学術論文

基本情報

氏名 鴇田 拓哉
氏名(カナ) トキタ タクヤ
氏名(英語) Tokita Takuya
所属 大学 文芸
職名 准教授
researchmap研究者コード
researchmap機関

発行又は発表の年月

2006/09

学術論文名

電子資料を対象にしたFRBRモデルの展開

単著・共著の別

単著

発行雑誌等又は発表学会等の名称

日本図書館情報学会誌

第52巻

第3号

開始ページ

173

終了ページ

187

概要

近年、図書館目録領域の議論において、図書館目録が対象とする書誌的世界を概念レベルで捉えて、目録規則などを用いて作成された目録データについての検討や、図書館目録領域の議論全体に対する再検討に利用する試みがなされている。その代表例に、IFLAによる報告書である『Functional Requirements for Bibliographic Records (書誌レコードの機能要件)』で示されているモデル(FRBRモデル)がある。FRBRモデルは個別の知的・芸術的創造であるwork、workをテキストや画像などの形式で表現したexpression、expressionを図書やCD-ROM等で物理的に具体化したmanifestation、manifestationの個別のコピーにあたるitemの4つの実体で構成されるモデルで、今後の図書館目録領域の議論における基盤として期待されている。
 本論文では、FRBRモデルを電子資料に対象を限定した場合のモデルの展開(改良モデルの作成)を試みた。モデルの展開に反映させるべき要件に、(1)キャリアの有無を柔軟に表現できる、(2)内容構成とファイル構成(対象資料の論理的構造と物理的構造)を同時に考慮できるという2点をあげた。これらの要件は、図書をはじめとするすべての資料タイプを想定して作成されたFRBRモデルでは重視されていない、電子資料の特徴である。併せて、FRBRモデルを解釈する視点(モデル全体に通ずる、実体設定と解釈についての暗黙裡の前提)として「種別展開の視点」と「部分包含の視点」という2つの視点を提案し、上述の2つの要件に応えるモデルの展開に適宜適用した。

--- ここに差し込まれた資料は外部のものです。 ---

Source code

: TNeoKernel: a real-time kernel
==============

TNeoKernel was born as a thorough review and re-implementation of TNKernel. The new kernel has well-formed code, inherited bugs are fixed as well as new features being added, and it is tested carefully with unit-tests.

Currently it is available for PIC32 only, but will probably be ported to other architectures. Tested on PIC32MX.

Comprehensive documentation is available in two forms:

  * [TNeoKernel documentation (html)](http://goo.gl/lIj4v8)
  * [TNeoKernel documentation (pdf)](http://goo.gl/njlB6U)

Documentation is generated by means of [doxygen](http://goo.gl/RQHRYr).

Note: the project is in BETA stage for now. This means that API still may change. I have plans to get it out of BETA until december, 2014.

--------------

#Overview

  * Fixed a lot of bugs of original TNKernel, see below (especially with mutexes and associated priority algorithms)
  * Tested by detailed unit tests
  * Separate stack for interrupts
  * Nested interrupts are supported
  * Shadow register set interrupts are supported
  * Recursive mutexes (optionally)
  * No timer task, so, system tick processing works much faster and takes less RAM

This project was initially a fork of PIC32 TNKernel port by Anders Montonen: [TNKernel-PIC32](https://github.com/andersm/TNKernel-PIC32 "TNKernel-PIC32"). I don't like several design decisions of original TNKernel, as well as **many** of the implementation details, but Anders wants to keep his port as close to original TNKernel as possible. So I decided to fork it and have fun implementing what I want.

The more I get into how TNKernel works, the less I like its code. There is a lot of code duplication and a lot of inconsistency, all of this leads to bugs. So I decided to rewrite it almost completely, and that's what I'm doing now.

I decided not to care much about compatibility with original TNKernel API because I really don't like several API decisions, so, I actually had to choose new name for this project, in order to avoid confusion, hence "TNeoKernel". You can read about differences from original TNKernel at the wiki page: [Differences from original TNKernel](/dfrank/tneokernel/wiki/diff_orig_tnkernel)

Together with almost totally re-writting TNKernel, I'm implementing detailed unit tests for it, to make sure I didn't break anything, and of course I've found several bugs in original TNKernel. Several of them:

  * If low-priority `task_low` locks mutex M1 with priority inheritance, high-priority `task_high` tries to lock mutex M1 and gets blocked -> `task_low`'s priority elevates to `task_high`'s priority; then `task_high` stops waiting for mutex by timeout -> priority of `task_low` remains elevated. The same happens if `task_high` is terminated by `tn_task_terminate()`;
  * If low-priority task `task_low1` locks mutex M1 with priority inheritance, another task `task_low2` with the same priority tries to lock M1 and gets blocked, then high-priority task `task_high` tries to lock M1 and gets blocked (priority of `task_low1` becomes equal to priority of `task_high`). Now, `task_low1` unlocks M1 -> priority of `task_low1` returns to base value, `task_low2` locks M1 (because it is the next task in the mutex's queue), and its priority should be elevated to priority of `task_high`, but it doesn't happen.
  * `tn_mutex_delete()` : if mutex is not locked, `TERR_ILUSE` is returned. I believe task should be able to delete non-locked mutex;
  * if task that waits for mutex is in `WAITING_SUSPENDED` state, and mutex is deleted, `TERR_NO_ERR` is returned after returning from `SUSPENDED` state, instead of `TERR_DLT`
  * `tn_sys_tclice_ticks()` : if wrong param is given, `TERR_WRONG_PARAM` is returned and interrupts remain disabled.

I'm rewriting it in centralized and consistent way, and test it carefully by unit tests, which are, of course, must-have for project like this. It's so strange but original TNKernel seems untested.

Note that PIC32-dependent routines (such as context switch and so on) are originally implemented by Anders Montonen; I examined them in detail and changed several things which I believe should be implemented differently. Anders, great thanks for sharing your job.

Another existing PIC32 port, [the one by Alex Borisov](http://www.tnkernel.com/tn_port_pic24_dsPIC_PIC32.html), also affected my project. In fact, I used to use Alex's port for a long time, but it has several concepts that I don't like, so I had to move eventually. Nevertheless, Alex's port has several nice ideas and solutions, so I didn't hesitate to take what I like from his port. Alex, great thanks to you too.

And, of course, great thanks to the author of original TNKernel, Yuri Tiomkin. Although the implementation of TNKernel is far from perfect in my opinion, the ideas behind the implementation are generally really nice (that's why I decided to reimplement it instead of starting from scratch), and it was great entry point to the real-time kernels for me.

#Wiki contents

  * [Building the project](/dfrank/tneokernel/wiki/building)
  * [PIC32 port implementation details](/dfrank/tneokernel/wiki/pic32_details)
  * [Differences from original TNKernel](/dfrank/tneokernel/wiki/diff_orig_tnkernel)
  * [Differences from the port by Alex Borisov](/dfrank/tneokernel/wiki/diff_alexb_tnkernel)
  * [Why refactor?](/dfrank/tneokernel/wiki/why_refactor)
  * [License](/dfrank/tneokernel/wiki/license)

種別展開の視点はFRBRモデルでも採用している視点と位置づけられるが、部分包含の視点に該当する内容は考慮されていない。
 (1)に対する展開では、種別展開の視点を適用し、work、expression、expressionがあるファイル形式でファイルに固定化されたfile、fileの個別のコピーであるcopy、copyが物理的媒体を伴ったpackaged copyの5つの実体からなるモデルを提案した。一方、(2)に対する展開には、部分包含の視点を適用した。その際に(1)で提案したモデルを採用し、内容構成とファイル構成の対応関係の事例を示すとともに、モデルの妥当性を確認した。